#### Exercise:
Count the lines below containing "сущности"; state the number only.

(Records from a dataset)

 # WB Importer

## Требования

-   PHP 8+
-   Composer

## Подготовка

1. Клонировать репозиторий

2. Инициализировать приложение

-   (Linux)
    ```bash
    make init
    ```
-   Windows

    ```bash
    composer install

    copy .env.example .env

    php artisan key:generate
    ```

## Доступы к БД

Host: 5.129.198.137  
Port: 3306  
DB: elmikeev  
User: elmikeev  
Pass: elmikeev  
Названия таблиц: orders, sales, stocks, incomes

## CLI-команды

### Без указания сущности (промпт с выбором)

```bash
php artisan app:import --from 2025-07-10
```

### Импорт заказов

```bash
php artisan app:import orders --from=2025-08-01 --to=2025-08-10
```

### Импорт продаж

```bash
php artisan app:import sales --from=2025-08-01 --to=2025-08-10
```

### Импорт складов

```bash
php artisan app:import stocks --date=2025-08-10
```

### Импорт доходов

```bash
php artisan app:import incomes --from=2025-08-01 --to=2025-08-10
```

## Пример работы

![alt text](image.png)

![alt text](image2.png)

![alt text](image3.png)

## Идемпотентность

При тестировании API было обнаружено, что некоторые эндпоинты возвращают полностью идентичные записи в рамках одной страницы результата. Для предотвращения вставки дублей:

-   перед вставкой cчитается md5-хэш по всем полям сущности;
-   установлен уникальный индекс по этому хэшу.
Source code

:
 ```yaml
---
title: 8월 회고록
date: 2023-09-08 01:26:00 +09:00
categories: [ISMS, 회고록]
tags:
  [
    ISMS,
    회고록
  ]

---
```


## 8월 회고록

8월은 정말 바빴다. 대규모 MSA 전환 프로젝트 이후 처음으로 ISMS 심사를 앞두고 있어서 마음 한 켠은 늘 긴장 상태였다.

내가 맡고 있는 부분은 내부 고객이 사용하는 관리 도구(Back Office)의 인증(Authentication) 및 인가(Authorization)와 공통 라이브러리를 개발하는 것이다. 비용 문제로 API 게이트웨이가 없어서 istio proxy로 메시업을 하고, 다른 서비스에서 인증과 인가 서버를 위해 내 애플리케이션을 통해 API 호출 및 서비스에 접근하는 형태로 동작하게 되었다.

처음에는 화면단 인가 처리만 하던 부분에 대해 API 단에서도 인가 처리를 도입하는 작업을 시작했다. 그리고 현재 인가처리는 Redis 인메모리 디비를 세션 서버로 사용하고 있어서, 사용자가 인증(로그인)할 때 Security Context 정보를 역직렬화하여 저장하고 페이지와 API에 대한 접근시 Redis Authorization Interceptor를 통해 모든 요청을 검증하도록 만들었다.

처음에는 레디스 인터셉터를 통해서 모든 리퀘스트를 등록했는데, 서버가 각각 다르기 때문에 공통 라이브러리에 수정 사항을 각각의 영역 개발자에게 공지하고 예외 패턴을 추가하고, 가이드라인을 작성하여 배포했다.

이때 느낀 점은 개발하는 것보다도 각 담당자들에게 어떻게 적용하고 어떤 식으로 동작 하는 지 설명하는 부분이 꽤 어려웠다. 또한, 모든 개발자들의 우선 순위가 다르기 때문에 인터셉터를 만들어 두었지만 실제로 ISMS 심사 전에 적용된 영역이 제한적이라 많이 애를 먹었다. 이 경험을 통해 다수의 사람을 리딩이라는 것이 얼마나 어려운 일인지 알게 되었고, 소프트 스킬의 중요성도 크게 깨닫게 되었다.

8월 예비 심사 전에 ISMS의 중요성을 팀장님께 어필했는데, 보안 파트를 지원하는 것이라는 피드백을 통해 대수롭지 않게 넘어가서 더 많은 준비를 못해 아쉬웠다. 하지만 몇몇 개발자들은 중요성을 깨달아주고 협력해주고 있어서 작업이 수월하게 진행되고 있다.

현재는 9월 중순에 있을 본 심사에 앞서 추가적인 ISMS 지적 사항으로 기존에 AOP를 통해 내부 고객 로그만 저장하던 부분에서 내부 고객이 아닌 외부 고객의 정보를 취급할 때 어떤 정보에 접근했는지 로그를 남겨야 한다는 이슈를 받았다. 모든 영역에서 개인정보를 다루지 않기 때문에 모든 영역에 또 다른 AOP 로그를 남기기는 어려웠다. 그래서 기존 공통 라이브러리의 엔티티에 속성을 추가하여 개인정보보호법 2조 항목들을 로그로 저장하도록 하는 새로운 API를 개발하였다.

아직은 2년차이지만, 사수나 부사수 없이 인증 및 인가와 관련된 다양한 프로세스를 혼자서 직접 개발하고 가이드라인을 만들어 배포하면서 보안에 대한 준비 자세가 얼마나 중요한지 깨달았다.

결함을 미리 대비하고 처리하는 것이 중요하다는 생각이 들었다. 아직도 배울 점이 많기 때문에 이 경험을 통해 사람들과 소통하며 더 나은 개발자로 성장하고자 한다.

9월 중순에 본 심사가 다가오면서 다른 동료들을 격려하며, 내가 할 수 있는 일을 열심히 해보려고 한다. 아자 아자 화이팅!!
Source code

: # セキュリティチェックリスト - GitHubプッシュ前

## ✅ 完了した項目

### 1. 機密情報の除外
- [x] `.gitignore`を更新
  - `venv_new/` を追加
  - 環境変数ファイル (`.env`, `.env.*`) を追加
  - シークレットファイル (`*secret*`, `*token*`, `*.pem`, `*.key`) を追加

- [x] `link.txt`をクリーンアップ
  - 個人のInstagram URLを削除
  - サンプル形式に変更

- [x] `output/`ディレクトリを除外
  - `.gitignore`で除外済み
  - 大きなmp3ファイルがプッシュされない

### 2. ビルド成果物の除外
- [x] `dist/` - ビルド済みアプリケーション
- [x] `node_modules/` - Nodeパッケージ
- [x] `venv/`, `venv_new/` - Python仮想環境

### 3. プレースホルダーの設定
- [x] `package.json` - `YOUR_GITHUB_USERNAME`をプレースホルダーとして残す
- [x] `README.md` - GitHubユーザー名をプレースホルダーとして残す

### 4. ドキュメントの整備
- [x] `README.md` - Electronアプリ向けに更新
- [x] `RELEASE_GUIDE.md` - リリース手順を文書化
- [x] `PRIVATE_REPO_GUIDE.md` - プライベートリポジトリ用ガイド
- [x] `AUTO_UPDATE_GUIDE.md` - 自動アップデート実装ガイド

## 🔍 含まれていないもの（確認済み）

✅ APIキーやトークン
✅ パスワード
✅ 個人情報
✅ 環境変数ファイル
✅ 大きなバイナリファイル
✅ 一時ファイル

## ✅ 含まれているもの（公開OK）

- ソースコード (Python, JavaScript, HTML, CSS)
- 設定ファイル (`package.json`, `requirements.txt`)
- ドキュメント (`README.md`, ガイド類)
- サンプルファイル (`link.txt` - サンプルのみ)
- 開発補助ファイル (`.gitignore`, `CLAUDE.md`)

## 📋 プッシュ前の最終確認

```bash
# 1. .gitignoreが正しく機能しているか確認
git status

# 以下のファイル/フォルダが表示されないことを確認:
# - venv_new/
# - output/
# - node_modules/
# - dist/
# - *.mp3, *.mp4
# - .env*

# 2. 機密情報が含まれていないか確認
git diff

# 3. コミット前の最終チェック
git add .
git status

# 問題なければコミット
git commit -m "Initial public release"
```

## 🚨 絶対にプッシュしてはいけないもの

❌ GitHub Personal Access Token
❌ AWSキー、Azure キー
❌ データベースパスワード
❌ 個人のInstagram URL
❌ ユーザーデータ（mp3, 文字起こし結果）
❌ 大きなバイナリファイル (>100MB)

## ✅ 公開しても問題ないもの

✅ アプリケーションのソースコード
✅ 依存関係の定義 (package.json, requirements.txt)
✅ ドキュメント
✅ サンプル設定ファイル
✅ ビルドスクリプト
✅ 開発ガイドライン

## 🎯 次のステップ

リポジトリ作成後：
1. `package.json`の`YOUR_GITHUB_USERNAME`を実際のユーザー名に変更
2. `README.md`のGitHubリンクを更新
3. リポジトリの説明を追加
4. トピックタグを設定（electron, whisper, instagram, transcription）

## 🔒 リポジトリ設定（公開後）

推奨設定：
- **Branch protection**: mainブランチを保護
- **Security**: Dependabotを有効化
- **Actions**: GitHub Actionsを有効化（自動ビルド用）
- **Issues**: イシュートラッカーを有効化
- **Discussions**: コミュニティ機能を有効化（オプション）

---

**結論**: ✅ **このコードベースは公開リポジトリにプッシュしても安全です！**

#### Exercise response:
2